They are petitioning against EC regulations 5, 7, 8, 11(2) and 11(5) which took effect on April 27 and have deterred many candidates from expressing their opinions in public or giving interviews to reporters.

Regulation No 7, for example, allows candidates to introduce themselves only by using an A4-sized poster which is intended only for their fellow candidates and strictly prohibited from being made public, the four petitioners said.

Regulation No 11 prohibits them from giving media interviews.

Candidate applications for the Senate open on May 13 with elections at district, provincial and national levels to be held on June 9, June 16 and June 26, respectively. The results will be announced on July 2.

In their joint petition, the four candidates also requested an injunction temporarily suspending these EC regulations until the court hands down a ruling.

Under the 2017 charter, the new Senate will comprise 200 members but will not be directly elected by the public. The applicants will vote among themselves.

Thanathorn Juangroongruangkit, chairman of the Progressive Movement, on Tuesday accused the EC of depriving members of the public of their right to know what is going on in the election of the Senate by keeping it as exclusive as possible.

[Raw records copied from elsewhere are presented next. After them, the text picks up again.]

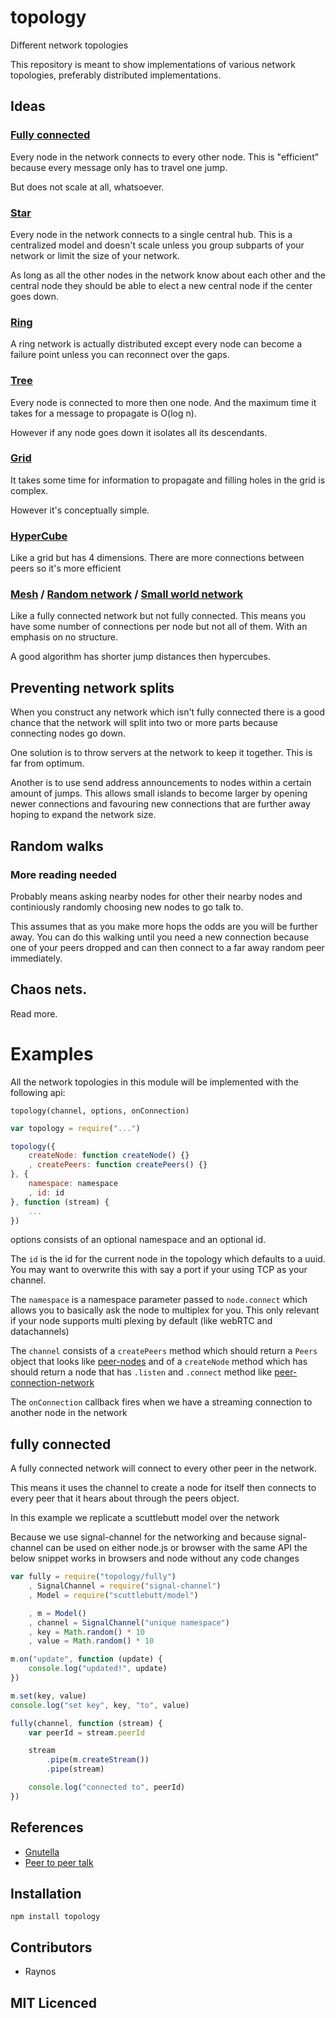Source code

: # topology

Different network topologies

This repository is meant to show implementations of various
    network topologies, preferably distributed implementations.

## Ideas

### [Fully connected][1]

Every node in the network connects to every other node. This is
    "efficient" because every message only has to travel one
    jump.

But does not scale at all, whatsoever.

### [Star][2]

Every node in the network connects to a single central hub. This
    is a centralized model and doesn't scale unless you group
    subparts of your network or limit the size of your network.

As long as all the other nodes in the network know about each
    other and the central node they should be able to elect
    a new central node if the center goes down.

### [Ring][3]

A ring network is actually distributed except every node can
    become a failure point unless you can reconnect over the
    gaps.

### [Tree][5]

Every node is connected to more then one node. And the maximum
    time it takes for a message to propagate is O(log n).

However if any node goes down it isolates all its descendants.

### [Grid][6]

It takes some time for information to propagate and filling holes
    in the grid is complex.

However it's conceptually simple.

### [HyperCube][7]

Like a grid but has 4 dimensions. There are more connections
    between peers so it's more efficient

### [Mesh][4] / [Random network][8] / [Small world network][9]

Like a fully connected network but not fully connected. This
    means you have some number of connections per node but not
    all of them. With an emphasis on no structure.

A good algorithm has shorter jump distances then hypercubes.

## Preventing network splits

When you construct any network which isn't fully connected there
    is a good chance that the network will split into two or
    more parts because connecting nodes go down.

One solution is to throw servers at the network to keep it
    together. This is far from optimum.

Another is to use send address announcements to nodes within a
    certain amount of jumps. This allows small islands to become
    larger by opening newer connections and favouring new
    connections that are further away hoping to expand the
    network size.

## Random walks

### More reading needed

Probably means asking nearby nodes for other their nearby nodes
    and continiously randomly choosing new nodes to go talk to.

This assumes that as you make more hops the odds are you will
    be further away. You can do this walking until you need a
    new connection because one of your peers dropped and can
    then connect to a far away random peer immediately.

## Chaos nets.

Read more.

# Examples

All the network topologies in this module will be implemented
    with the following api:

`topology(channel, options, onConnection)`

```js
var topology = require("...")

topology({
    createNode: function createNode() {}
    , createPeers: function createPeers() {}
}, {
    namespace: namespace
    , id: id
}, function (stream) {
    ...
})
```

options consists of an optional namespace and an optional id.

The `id` is the id for the current node in the topology which
    defaults to a uuid. You may want to overwrite this with
    say a port if your using TCP as your channel.

The `namespace` is a namespace parameter passed to `node.connect`
    which allows you to basically ask the node to multiplex
    for you. This only relevant if your node supports multi
    plexing by default (like webRTC and datachannels)

The `channel` consists of a `createPeers` method which should
    return a `Peers` object that looks like [peer-nodes][12] and
    of a `createNode` method which has should return a node
    that has `.listen` and `.connect` method like
    [peer-connection-network][14]

The `onConnection` callback fires when we have a streaming
    connection to another node in the network

## fully connected

A fully connected network will connect to every other peer in
    the network.

This means it uses the channel to create a node for itself then
    connects to every peer that it hears about through the
    peers object.

In this example we replicate a scuttlebutt model over the network

Because we use signal-channel for the networking and because
    signal-channel can be used on either node.js or browser
    with the same API the below snippet works in browsers and
    node without any code changes

```js
var fully = require("topology/fully")
    , SignalChannel = require("signal-channel")
    , Model = require("scuttlebutt/model")

    , m = Model()
    , channel = SignalChannel("unique namespace")
    , key = Math.random() * 10
    , value = Math.random() * 10

m.on("update", function (update) {
    console.log("updated!", update)
})

m.set(key, value)
console.log("set key", key, "to", value)

fully(channel, function (stream) {
    var peerId = stream.peerId

    stream
        .pipe(m.createStream())
        .pipe(stream)

    console.log("connected to", peerId)
})
```

## References

 - [Gnutella][10]
 - [Peer to peer talk][11]

## Installation

`npm install topology`

## Contributors

 - Raynos

## MIT Licenced

  [1]: http://en.wikipedia.org/wiki/Fully-connected_network
  [2]: http://en.wikipedia.org/wiki/Star_network
  [3]: http://en.wikipedia.org/wiki/Ring_network
  [4]: http://en.wikipedia.org/wiki/Mesh_networking
  [5]: http://en.wikipedia.org/wiki/Network_topology#Tree
  [6]: http://en.wikipedia.org/wiki/Grid_network
  [7]: http://www.pjort.com/randpeer/p2p-slides/sld010.htm
  [8]: http://www.pjort.com/randpeer/p2p-slides/sld011.htm
  [9]: http://en.wikipedia.org/wiki/Small-world_network
  [10]: http://en.wikipedia.org/wiki/Gnutella
  [11]: http://www.youtube.com/watch?v=LXAW4HwFt58&feature=relmfu
  [12]: https://github.com/Raynos/peer-nodes#example
  [13]: https://github.com/substack/dnode
  [14]: https://github.com/Raynos/peer-connection-network
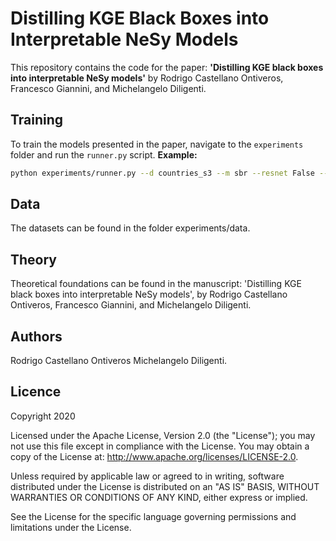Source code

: # Distilling KGE Black Boxes into Interpretable NeSy Models

This repository contains the code for the paper: **'Distilling KGE black boxes into interpretable NeSy models'** by Rodrigo Castellano Ontiveros, Francesco Giannini, and Michelangelo Diligenti.

## Training

To train the models presented in the paper, navigate to the `experiments` folder and run the `runner.py` script.
**Example:**
```bash
python experiments/runner.py --d countries_s3 --m sbr --resnet False --distill True
```
## Data
The datasets can be found in the folder experiments/data.

## Theory
Theoretical foundations can be found in the manuscript: 'Distilling KGE black boxes into interpretable NeSy models', by Rodrigo Castellano Ontiveros, Francesco Giannini, and Michelangelo Diligenti.

## Authors
Rodrigo Castellano Ontiveros 
Michelangelo Diligenti.

## Licence
Copyright 2020

Licensed under the Apache License, Version 2.0 (the "License"); you may not use this file except in compliance with the License. You may obtain a copy of the License at: http://www.apache.org/licenses/LICENSE-2.0.

Unless required by applicable law or agreed to in writing, software distributed under the License is distributed on an "AS IS" BASIS, WITHOUT WARRANTIES OR CONDITIONS OF ANY KIND, either express or implied.

See the License for the specific language governing permissions and limitations under the License.
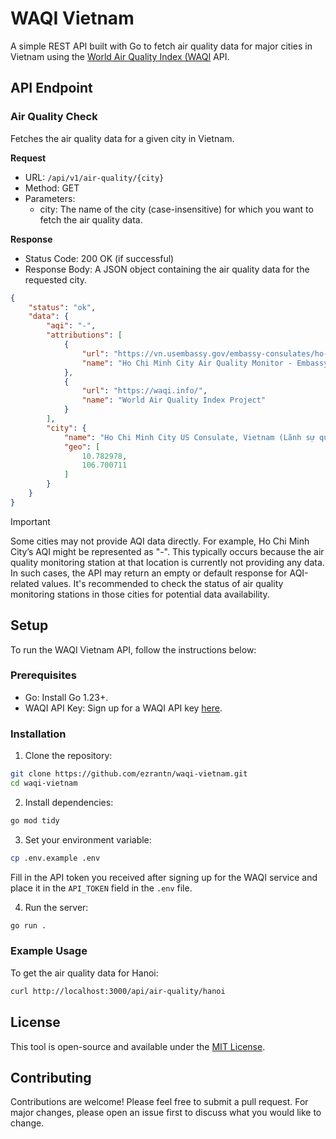 # WAQI Vietnam

A simple REST API built with Go to fetch air quality data for major cities in Vietnam using the [World Air Quality Index (WAQI](https://waqi.info/#/c/5.59/7.129/2.7z) API.

## API Endpoint

### Air Quality Check

Fetches the air quality data for a given city in Vietnam.

**Request**

- URL: `/api/v1/air-quality/{city}`
- Method: GET
- Parameters:
  - city: The name of the city (case-insensitive) for which you want to fetch the air quality data.

**Response**

- Status Code: 200 OK (if successful)
- Response Body: A JSON object containing the air quality data for the requested city.

```json
{
    "status": "ok",
    "data": {
        "aqi": "-",
        "attributions": [
            {
                "url": "https://vn.usembassy.gov/embassy-consulates/ho-chi-minh-city/air-quality-monitor/",
                "name": "Ho Chi Minh City Air Quality Monitor - Embassy of the United States"
            },
            {
                "url": "https://waqi.info/",
                "name": "World Air Quality Index Project"
            }
        ],
        "city": {
            "name": "Ho Chi Minh City US Consulate, Vietnam (Lãnh sự quán Hoa Kỳ, Hồ Chí Minh)",
            "geo": [
                10.782978,
                106.700711
            ]
        }
    }
}
```

> [!IMPORTANT]
> Some cities may not provide AQI data directly. For example, Ho Chi Minh City’s AQI might be represented as "-". This typically occurs because the air quality monitoring station at that location is currently not providing any data.
> In such cases, the API may return an empty or default response for AQI-related values. It's recommended to check the status of air quality monitoring stations in those cities for potential data availability.

## Setup

To run the WAQI Vietnam API, follow the instructions below:

### Prerequisites

- Go: Install Go 1.23+.
- WAQI API Key: Sign up for a WAQI API key [here](https://aqicn.org/data-platform/token/).

### Installation

1. Clone the repository:

```bash
git clone https://github.com/ezrantn/waqi-vietnam.git
cd waqi-vietnam
```

2. Install dependencies:

```bash
go mod tidy
```

3. Set your environment variable:

```bash
cp .env.example .env
```

Fill in the API token you received after signing up for the WAQI service and place it in the `API_TOKEN` field in the `.env` file.

4. Run the server:

```bash
go run .
```

### Example Usage

To get the air quality data for Hanoi:

```bash
curl http://localhost:3000/api/air-quality/hanoi
```

## License

This tool is open-source and available under the [MIT License](https://github.com/ezrantn/waqi-vietnam/blob/main/LICENSE).

## Contributing

Contributions are welcome! Please feel free to submit a pull request. For major changes, please open an issue first to discuss what you would like to change.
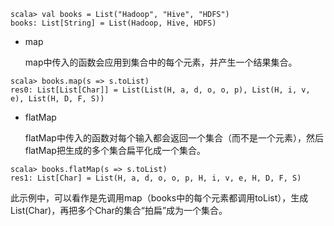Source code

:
 ```
scala> val books = List("Hadoop", "Hive", "HDFS")
books: List[String] = List(Hadoop, Hive, HDFS)
```

- map

  map中传入的函数会应用到集合中的每个元素，并产生一个结果集合。
```
scala> books.map(s => s.toList)
res0: List[List[Char]] = List(List(H, a, d, o, o, p), List(H, i, v, e), List(H, D, F, S))
```

- flatMap

  flatMap中传入的函数对每个输入都会返回一个集合（而不是一个元素），然后flatMap把生成的多个集合扁平化成一个集合。
```
scala> books.flatMap(s => s.toList)
res1: List[Char] = List(H, a, d, o, o, p, H, i, v, e, H, D, F, S)
```
  此示例中，可以看作是先调用map（books中的每个元素都调用toList），生成List(Char)，再把多个Char的集合“拍扁”成为一个集合。
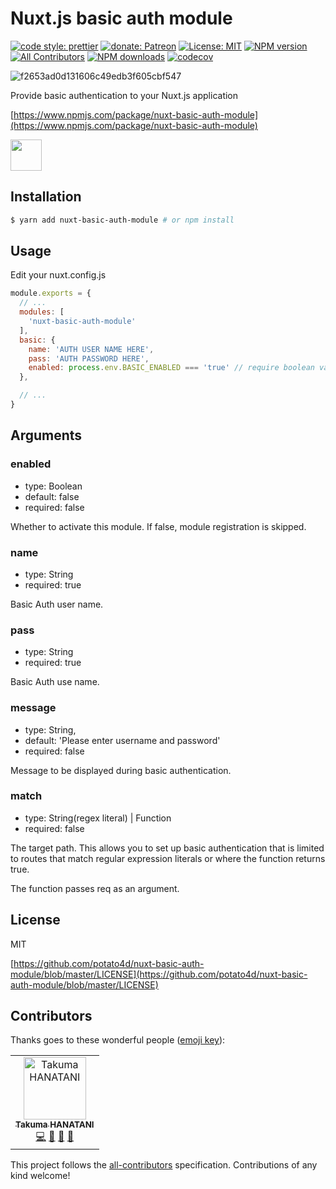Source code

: # Nuxt.js basic auth module

[![code style: prettier](https://img.shields.io/badge/code_style-prettier-ff69b4.svg?style=flat-square)](https://github.com/prettier/prettier)
[![donate: Patreon](https://img.shields.io/badge/donate-patreon-orange.svg?style=flat-square)](https://www.patreon.com/potato4d)
[![License: MIT](https://img.shields.io/badge/License-MIT-blue.svg?style=flat-square)](https://opensource.org/licenses/MIT)
[![NPM version](https://img.shields.io/npm/v/nuxt-basic-auth-module.svg?style=flat-square)](https://npmjs.com/package/nuxt-basic-auth-module)
[![All Contributors](https://img.shields.io/badge/all_contributors-1-orange.svg?style=flat-square)](#contributors)
[![NPM downloads](https://img.shields.io/npm/dm/nuxt-basic-auth-module.svg?style=flat-square)](https://npmjs.com/package/nuxt-basic-auth-module)
[![codecov](https://codecov.io/gh/potato4d/nuxt-basic-auth-module/branch/master/graph/badge.svg)](https://codecov.io/gh/potato4d/nuxt-basic-auth-module)

![f2653ad0d131606c49edb3f605cbf547](https://user-images.githubusercontent.com/6993514/46481007-5af6b000-c82d-11e8-99b7-4cae88c22796.gif)

Provide basic authentication to your Nuxt.js application

[https://www.npmjs.com/package/nuxt-basic-auth-module](https://www.npmjs.com/package/nuxt-basic-auth-module)

<a href="https://patreon.com/potato4d">
  <img src="https://c5.patreon.com/external/logo/become_a_patron_button@2x.png" height="50">
</a>

## Installation

```bash
$ yarn add nuxt-basic-auth-module # or npm install
```

## Usage

Edit your nuxt.config.js

```js
module.exports = {
  // ...
  modules: [
    'nuxt-basic-auth-module'
  ],
  basic: {
    name: 'AUTH USER NAME HERE',
    pass: 'AUTH PASSWORD HERE',
    enabled: process.env.BASIC_ENABLED === 'true' // require boolean value(nullable)
  },

  // ...
}
```

## Arguments

### enabled

- type: Boolean
- default: false
- required: false

Whether to activate this module.
If false, module registration is skipped.

### name

- type: String
- required: true

Basic Auth user name.

### pass

- type: String
- required: true

Basic Auth use name.

### message

- type: String,
- default: 'Please enter username and password'
- required: false

Message to be displayed during basic authentication.

### match

- type: String(regex literal) | Function
- required: false

The target path.
This allows you to set up basic authentication that is limited to routes that match regular expression literals or where the function returns true.

The function passes req as an argument.

## License

MIT

[https://github.com/potato4d/nuxt-basic-auth-module/blob/master/LICENSE](https://github.com/potato4d/nuxt-basic-auth-module/blob/master/LICENSE)

## Contributors

Thanks goes to these wonderful people ([emoji key](https://allcontributors.org/docs/en/emoji-key)):

<!-- ALL-CONTRIBUTORS-LIST:START - Do not remove or modify this section -->
<!-- prettier-ignore -->
<table><tr><td align="center"><a href="https://potato4d.me"><img src="https://avatars0.githubusercontent.com/u/6993514?v=4" width="100px;" alt="Takuma HANATANI"/><br /><sub><b>Takuma HANATANI</b></sub></a><br /><a href="https://github.com/potato4d/nuxt-basic-auth-module/commits?author=potato4d" title="Code">💻</a> <a href="#maintenance-potato4d" title="Maintenance">🚧</a> <a href="https://github.com/potato4d/nuxt-basic-auth-module/commits?author=potato4d" title="Documentation">📖</a> <a href="https://github.com/potato4d/nuxt-basic-auth-module/issues?q=author%3Apotato4d" title="Bug reports">🐛</a></td></tr></table>

<!-- ALL-CONTRIBUTORS-LIST:END -->

This project follows the [all-contributors](https://github.com/all-contributors/all-contributors) specification. Contributions of any kind welcome!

He was responding to the EC’s decision to shut down a website Mr Thanathorn’s political movement had  set up as part of its nationwide campaign for his supporters and supporters of the Move Forward Party (MFP) to contest the election.

The website,, was viewed by the EC as an attempt to manipulate the results of the senate election in favour of a certain side and was shut down on Friday.

Mr Thanathorn accused the EC of attempting to keep the rest of society away from what is going on in the senate election because “some people in power” wanted this election to be over with quietly, as was the case in previous senate elections, he said.

As a result, only those with close connections to the political parties in power would be elected to the Upper House, again, he said.

His movement was not aimed at getting people linked to the MFP elected as senators, but to ensure fairness in the election, Mr Thanathorn said.

Sonthiya Sawasdee, a former adviser to the House committee on legal affairs, had on the same day petitioned the EC to look into what roles Mr Thanathorn and Pannika Wanich, spokeswoman for the same movement, had in launching the nationwide political campaign despite having been banned from politics following the dissolution of the Future Forward Party (FFP), the precursor of the MFP.